HOW TO COMPLETE THIS TASK:
Find every line in the entries that holds the string "world" and report it.

DATASET:
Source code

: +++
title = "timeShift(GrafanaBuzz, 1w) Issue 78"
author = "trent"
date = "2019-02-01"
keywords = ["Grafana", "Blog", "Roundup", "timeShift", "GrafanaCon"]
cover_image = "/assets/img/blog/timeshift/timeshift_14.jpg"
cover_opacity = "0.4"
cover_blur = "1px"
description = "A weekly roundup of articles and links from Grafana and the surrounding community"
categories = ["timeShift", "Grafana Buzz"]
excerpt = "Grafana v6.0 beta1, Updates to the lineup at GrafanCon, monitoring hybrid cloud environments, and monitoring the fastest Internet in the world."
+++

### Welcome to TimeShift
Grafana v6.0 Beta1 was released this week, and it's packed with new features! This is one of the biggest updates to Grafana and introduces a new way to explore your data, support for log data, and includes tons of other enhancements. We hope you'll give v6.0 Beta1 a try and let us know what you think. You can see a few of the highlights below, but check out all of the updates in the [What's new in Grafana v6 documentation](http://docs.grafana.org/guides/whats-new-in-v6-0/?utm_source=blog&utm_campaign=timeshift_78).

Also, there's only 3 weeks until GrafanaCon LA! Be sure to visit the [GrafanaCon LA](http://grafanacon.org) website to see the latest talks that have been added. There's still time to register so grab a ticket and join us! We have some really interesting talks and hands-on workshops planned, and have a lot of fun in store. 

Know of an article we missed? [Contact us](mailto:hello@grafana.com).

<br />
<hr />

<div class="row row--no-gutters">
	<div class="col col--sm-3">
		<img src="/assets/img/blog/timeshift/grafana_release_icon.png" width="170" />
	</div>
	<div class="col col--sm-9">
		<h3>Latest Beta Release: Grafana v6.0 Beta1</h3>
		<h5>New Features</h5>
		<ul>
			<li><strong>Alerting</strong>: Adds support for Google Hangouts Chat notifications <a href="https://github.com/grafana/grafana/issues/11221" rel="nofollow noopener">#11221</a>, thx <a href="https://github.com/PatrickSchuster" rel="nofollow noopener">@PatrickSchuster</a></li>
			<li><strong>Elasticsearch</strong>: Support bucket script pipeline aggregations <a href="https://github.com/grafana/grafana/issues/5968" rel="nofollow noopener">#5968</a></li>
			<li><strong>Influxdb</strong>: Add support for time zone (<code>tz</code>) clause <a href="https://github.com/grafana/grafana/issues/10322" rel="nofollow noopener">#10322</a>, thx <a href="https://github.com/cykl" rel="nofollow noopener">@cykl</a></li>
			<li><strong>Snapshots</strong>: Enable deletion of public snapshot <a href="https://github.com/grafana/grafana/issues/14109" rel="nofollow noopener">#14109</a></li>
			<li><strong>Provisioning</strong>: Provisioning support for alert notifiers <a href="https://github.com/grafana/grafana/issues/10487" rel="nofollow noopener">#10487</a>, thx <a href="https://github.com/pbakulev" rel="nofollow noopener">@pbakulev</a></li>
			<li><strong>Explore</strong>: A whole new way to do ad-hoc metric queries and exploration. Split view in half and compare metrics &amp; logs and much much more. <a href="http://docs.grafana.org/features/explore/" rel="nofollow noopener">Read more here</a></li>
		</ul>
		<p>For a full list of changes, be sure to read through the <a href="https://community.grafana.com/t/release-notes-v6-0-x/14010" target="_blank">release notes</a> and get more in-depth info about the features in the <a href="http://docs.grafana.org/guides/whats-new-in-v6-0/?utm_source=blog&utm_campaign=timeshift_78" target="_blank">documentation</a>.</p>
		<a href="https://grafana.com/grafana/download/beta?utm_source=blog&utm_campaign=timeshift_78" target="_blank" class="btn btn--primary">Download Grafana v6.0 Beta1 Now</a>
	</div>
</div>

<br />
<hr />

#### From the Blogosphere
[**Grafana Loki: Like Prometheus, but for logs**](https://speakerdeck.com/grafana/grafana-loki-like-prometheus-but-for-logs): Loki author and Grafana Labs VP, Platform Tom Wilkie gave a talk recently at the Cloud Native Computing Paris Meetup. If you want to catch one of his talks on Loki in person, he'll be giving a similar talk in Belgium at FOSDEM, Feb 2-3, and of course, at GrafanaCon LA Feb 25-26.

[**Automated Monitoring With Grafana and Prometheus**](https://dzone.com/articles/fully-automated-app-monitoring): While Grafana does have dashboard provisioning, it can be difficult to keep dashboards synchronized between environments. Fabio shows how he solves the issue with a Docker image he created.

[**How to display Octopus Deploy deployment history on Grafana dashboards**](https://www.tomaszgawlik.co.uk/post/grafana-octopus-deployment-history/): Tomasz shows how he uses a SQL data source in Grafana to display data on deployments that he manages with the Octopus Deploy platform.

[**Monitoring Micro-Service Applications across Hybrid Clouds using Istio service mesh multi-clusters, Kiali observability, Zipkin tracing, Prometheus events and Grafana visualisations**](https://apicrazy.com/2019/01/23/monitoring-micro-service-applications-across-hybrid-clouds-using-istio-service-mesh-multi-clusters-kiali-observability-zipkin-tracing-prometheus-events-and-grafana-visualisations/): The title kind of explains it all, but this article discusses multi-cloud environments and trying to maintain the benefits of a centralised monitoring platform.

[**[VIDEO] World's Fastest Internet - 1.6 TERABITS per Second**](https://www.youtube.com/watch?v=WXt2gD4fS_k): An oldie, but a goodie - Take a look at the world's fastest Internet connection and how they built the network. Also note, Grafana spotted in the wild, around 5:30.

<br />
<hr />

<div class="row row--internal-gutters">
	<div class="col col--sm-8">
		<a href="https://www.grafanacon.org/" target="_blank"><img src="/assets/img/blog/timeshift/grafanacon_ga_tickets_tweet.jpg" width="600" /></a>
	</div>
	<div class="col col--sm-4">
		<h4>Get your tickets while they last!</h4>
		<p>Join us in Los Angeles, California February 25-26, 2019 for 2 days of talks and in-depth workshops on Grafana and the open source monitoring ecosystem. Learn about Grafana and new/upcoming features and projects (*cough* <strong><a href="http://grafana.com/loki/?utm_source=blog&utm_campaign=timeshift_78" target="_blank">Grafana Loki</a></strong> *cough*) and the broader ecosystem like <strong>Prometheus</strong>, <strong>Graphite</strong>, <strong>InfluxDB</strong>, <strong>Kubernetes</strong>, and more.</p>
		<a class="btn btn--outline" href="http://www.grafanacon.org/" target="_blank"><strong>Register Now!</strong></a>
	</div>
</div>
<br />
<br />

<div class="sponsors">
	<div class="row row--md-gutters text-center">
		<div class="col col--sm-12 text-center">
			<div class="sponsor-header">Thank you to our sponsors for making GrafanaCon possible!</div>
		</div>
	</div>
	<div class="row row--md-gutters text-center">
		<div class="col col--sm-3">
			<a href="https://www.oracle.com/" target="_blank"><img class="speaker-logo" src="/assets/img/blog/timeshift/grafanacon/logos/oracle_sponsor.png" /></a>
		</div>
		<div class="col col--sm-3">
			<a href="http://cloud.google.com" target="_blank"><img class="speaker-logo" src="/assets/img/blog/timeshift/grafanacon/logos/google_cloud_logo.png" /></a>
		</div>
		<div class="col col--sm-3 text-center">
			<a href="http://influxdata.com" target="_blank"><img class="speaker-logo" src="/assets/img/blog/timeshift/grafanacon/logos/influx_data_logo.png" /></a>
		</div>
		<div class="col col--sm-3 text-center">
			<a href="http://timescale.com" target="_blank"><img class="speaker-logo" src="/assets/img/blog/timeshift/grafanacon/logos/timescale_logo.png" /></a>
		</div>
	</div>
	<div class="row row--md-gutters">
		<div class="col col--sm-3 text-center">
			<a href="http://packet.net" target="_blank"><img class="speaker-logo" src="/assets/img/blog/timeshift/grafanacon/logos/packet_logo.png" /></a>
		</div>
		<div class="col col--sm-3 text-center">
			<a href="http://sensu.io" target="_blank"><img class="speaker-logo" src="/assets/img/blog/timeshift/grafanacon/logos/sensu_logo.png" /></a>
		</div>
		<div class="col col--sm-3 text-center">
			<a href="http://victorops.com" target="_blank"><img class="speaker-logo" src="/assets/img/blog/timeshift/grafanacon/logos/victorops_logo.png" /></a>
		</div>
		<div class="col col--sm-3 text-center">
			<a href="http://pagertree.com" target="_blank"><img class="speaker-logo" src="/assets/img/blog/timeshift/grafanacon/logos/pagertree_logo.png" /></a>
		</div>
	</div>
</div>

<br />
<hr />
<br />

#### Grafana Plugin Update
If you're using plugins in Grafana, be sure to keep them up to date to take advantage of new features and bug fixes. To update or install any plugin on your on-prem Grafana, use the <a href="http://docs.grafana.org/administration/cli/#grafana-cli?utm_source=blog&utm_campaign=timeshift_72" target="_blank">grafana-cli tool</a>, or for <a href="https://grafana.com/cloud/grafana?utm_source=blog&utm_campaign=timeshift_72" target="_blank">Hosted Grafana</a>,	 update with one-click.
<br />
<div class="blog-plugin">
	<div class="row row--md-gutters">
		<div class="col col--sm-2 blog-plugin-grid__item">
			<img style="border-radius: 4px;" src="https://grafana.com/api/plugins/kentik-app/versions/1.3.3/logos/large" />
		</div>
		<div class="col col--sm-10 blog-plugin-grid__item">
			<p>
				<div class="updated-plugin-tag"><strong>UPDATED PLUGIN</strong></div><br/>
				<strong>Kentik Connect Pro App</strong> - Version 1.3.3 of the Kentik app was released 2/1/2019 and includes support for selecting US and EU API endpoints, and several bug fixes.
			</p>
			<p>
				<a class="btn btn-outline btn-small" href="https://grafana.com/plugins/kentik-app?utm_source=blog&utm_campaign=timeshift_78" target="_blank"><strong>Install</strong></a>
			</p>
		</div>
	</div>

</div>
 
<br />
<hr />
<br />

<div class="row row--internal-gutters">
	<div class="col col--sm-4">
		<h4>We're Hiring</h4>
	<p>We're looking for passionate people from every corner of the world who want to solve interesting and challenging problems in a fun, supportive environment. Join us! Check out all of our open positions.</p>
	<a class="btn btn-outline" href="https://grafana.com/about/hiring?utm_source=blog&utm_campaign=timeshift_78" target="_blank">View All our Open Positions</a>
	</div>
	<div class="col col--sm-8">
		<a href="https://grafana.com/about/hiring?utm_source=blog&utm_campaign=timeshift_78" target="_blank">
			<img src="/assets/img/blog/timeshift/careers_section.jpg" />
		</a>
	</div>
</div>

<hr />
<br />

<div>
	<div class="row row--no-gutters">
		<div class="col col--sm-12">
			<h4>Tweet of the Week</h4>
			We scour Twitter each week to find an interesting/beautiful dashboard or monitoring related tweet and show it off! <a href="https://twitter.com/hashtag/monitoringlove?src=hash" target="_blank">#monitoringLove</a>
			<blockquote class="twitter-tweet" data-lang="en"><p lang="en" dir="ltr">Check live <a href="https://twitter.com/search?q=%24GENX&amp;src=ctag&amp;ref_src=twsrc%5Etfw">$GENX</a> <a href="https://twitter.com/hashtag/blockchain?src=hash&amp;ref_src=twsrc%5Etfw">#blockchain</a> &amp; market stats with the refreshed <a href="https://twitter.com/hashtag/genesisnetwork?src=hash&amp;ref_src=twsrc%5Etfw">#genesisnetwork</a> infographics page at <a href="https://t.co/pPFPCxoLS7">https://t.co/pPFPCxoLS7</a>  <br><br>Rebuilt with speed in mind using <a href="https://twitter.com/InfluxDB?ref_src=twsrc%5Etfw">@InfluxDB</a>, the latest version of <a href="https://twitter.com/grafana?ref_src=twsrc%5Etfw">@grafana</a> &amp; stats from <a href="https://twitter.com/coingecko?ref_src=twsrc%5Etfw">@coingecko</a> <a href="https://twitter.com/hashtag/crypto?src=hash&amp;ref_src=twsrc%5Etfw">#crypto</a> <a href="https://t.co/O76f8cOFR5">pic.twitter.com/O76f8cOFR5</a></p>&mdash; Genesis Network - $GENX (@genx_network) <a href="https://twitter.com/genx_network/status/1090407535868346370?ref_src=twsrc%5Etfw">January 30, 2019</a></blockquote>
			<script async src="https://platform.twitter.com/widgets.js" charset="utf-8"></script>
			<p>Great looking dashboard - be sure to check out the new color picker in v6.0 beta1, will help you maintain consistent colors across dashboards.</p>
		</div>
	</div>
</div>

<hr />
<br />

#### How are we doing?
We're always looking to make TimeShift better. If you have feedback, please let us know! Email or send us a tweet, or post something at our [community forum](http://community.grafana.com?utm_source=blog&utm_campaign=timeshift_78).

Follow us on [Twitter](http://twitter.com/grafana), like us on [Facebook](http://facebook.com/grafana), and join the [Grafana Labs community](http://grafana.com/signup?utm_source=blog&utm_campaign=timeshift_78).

...

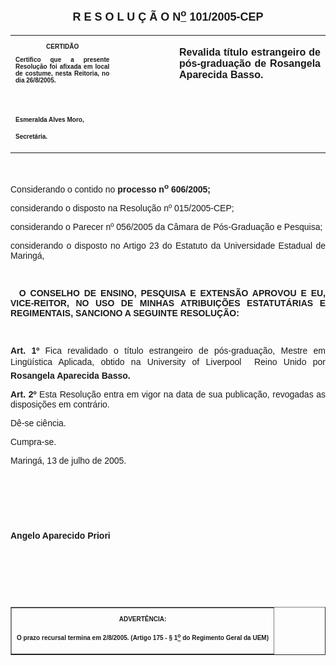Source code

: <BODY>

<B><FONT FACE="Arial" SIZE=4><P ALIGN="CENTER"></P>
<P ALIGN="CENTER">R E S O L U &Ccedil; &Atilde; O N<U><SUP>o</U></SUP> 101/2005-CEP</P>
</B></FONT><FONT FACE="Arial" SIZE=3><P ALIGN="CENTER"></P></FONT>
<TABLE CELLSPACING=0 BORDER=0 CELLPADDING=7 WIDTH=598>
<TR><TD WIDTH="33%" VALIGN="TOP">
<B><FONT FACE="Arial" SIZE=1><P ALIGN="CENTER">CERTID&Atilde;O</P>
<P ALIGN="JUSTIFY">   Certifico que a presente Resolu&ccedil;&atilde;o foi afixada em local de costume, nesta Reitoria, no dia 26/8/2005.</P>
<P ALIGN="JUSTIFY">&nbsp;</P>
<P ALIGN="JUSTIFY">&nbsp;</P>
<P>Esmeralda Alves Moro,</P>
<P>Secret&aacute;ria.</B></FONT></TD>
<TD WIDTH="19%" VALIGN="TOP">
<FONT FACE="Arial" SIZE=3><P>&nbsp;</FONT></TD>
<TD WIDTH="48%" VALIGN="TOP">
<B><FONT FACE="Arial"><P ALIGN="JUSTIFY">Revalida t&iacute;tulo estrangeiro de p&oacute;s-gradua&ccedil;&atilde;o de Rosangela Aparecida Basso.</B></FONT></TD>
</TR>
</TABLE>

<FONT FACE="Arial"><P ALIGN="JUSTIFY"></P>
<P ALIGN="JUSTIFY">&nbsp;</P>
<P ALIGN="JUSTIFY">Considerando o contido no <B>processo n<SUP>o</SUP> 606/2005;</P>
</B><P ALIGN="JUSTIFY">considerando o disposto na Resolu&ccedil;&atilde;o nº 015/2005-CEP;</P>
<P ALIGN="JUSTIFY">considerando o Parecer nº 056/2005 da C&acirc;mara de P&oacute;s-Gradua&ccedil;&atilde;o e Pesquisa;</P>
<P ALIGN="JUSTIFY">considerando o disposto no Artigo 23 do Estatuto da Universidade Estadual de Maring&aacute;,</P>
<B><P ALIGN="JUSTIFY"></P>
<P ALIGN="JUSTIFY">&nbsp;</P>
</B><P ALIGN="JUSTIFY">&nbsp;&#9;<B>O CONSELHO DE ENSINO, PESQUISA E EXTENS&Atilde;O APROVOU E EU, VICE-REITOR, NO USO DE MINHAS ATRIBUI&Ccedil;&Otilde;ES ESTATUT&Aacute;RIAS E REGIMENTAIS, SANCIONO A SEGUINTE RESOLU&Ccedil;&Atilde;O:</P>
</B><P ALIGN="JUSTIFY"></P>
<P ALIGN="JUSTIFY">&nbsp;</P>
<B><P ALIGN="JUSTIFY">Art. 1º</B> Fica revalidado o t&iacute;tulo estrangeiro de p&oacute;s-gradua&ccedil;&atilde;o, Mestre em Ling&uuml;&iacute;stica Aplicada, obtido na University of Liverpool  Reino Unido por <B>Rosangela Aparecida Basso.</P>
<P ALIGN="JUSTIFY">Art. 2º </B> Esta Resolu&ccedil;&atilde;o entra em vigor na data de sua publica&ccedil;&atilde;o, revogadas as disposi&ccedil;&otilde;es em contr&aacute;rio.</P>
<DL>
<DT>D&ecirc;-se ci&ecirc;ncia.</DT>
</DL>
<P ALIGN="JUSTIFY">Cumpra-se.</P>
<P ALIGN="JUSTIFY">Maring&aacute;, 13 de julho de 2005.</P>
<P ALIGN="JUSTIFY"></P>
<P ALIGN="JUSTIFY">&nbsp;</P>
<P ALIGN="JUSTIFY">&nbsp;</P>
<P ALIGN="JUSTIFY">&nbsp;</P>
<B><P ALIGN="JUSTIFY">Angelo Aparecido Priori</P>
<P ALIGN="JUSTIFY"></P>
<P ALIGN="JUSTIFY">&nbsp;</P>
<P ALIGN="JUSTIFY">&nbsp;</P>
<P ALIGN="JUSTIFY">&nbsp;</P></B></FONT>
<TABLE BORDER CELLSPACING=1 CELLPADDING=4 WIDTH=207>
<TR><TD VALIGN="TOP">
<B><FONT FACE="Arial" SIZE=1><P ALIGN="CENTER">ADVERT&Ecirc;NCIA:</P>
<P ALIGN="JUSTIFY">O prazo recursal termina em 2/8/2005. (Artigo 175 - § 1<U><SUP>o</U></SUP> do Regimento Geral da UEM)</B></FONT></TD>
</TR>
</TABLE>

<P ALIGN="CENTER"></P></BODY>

COMPLETED TASK:
excerpt = "Grafana v6.0 beta1, Updates to the lineup at GrafanCon, monitoring hybrid cloud environments, and monitoring the fastest Internet in the world."
[**[VIDEO] World's Fastest Internet - 1.6 TERABITS per Second**](https://www.youtube.com/watch?v=WXt2gD4fS_k): An oldie, but a goodie - Take a look at the world's fastest Internet connection and how they built the network. Also note, Grafana spotted in the wild, around 5:30.
	<p>We're looking for passionate people from every corner of the world who want to solve interesting and challenging problems in a fun, supportive environment. Join us! Check out all of our open positions.</p>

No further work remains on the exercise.